(What this task involves) Restate the listing in full, keeping every word as it is.

(The data)

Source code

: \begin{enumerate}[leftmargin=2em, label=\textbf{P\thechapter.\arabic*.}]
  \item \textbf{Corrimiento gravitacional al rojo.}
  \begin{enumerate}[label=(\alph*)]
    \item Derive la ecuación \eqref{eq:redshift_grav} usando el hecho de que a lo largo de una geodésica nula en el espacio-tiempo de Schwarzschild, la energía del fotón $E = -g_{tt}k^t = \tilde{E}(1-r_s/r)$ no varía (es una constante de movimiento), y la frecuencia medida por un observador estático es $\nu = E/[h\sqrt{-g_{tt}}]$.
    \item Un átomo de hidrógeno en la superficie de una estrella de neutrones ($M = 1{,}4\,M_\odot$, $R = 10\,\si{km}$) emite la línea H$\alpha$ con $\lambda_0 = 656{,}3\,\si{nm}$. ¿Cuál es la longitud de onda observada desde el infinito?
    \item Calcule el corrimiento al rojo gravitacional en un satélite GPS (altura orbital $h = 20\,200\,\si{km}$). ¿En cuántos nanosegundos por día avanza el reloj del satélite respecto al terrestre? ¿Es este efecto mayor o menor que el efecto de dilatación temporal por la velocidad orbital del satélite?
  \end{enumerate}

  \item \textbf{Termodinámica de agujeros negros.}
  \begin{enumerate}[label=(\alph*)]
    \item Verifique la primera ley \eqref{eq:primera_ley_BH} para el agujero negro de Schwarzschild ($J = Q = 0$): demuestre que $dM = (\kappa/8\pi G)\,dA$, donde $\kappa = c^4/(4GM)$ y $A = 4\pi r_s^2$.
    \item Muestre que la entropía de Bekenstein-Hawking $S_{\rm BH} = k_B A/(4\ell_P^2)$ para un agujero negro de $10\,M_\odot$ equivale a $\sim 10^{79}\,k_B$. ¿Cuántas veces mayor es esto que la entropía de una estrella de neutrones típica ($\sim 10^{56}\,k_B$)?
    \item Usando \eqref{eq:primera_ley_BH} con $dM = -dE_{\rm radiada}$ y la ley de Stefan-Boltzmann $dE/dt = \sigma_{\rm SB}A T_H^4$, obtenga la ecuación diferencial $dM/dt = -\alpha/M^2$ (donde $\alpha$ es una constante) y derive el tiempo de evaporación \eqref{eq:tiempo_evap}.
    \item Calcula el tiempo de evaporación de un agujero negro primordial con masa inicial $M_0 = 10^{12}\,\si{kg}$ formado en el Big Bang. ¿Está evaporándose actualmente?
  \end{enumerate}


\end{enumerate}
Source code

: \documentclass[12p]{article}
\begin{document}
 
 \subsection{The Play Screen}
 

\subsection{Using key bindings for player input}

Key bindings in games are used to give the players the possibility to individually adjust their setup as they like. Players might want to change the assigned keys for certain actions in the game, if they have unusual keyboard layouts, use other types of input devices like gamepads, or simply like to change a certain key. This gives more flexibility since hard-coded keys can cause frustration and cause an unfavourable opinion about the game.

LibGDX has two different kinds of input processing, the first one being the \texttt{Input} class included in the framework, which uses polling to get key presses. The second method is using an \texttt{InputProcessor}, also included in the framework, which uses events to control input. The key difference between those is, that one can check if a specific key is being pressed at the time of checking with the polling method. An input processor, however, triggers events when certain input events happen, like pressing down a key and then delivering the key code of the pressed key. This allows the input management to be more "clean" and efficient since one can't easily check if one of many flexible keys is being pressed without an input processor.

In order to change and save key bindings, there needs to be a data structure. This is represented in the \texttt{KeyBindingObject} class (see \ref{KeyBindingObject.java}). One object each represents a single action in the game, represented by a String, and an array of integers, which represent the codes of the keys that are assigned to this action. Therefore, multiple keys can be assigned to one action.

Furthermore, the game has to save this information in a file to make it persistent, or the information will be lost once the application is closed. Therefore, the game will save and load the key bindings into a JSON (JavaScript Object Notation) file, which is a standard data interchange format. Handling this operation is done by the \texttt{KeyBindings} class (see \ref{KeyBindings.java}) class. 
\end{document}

(Result of the task)
Source code

: \begin{enumerate}[leftmargin=2em, label=\textbf{P\thechapter.\arabic*.}]
  \item \textbf{Corrimiento gravitacional al rojo.}
  \begin{enumerate}[label=(\alph*)]
    \item Derive la ecuación \eqref{eq:redshift_grav} usando el hecho de que a lo largo de una geodésica nula en el espacio-tiempo de Schwarzschild, la energía del fotón $E = -g_{tt}k^t = \tilde{E}(1-r_s/r)$ no varía (es una constante de movimiento), y la frecuencia medida por un observador estático es $\nu = E/[h\sqrt{-g_{tt}}]$.
    \item Un átomo de hidrógeno en la superficie de una estrella de neutrones ($M = 1{,}4\,M_\odot$, $R = 10\,\si{km}$) emite la línea H$\alpha$ con $\lambda_0 = 656{,}3\,\si{nm}$. ¿Cuál es la longitud de onda observada desde el infinito?
    \item Calcule el corrimiento al rojo gravitacional en un satélite GPS (altura orbital $h = 20\,200\,\si{km}$). ¿En cuántos nanosegundos por día avanza el reloj del satélite respecto al terrestre? ¿Es este efecto mayor o menor que el efecto de dilatación temporal por la velocidad orbital del satélite?
  \end{enumerate}

  \item \textbf{Termodinámica de agujeros negros.}
  \begin{enumerate}[label=(\alph*)]
    \item Verifique la primera ley \eqref{eq:primera_ley_BH} para el agujero negro de Schwarzschild ($J = Q = 0$): demuestre que $dM = (\kappa/8\pi G)\,dA$, donde $\kappa = c^4/(4GM)$ y $A = 4\pi r_s^2$.
    \item Muestre que la entropía de Bekenstein-Hawking $S_{\rm BH} = k_B A/(4\ell_P^2)$ para un agujero negro de $10\,M_\odot$ equivale a $\sim 10^{79}\,k_B$. ¿Cuántas veces mayor es esto que la entropía de una estrella de neutrones típica ($\sim 10^{56}\,k_B$)?
    \item Usando \eqref{eq:primera_ley_BH} con $dM = -dE_{\rm radiada}$ y la ley de Stefan-Boltzmann $dE/dt = \sigma_{\rm SB}A T_H^4$, obtenga la ecuación diferencial $dM/dt = -\alpha/M^2$ (donde $\alpha$ es una constante) y derive el tiempo de evaporación \eqref{eq:tiempo_evap}.
    \item Calcula el tiempo de evaporación de un agujero negro primordial con masa inicial $M_0 = 10^{12}\,\si{kg}$ formado en el Big Bang. ¿Está evaporándose actualmente?
  \end{enumerate}


\end{enumerate}
Source code

: \documentclass[12p]{article}
\begin{document}
 
 \subsection{The Play Screen}
 

\subsection{Using key bindings for player input}

Key bindings in games are used to give the players the possibility to individually adjust their setup as they like. Players might want to change the assigned keys for certain actions in the game, if they have unusual keyboard layouts, use other types of input devices like gamepads, or simply like to change a certain key. This gives more flexibility since hard-coded keys can cause frustration and cause an unfavourable opinion about the game.

LibGDX has two different kinds of input processing, the first one being the \texttt{Input} class included in the framework, which uses polling to get key presses. The second method is using an \texttt{InputProcessor}, also included in the framework, which uses events to control input. The key difference between those is, that one can check if a specific key is being pressed at the time of checking with the polling method. An input processor, however, triggers events when certain input events happen, like pressing down a key and then delivering the key code of the pressed key. This allows the input management to be more "clean" and efficient since one can't easily check if one of many flexible keys is being pressed without an input processor.

In order to change and save key bindings, there needs to be a data structure. This is represented in the \texttt{KeyBindingObject} class (see \ref{KeyBindingObject.java}). One object each represents a single action in the game, represented by a String, and an array of integers, which represent the codes of the keys that are assigned to this action. Therefore, multiple keys can be assigned to one action.

Furthermore, the game has to save this information in a file to make it persistent, or the information will be lost once the application is closed. Therefore, the game will save and load the key bindings into a JSON (JavaScript Object Notation) file, which is a standard data interchange format. Handling this operation is done by the \texttt{KeyBindings} class (see \ref{KeyBindings.java}) class. 
\end{document}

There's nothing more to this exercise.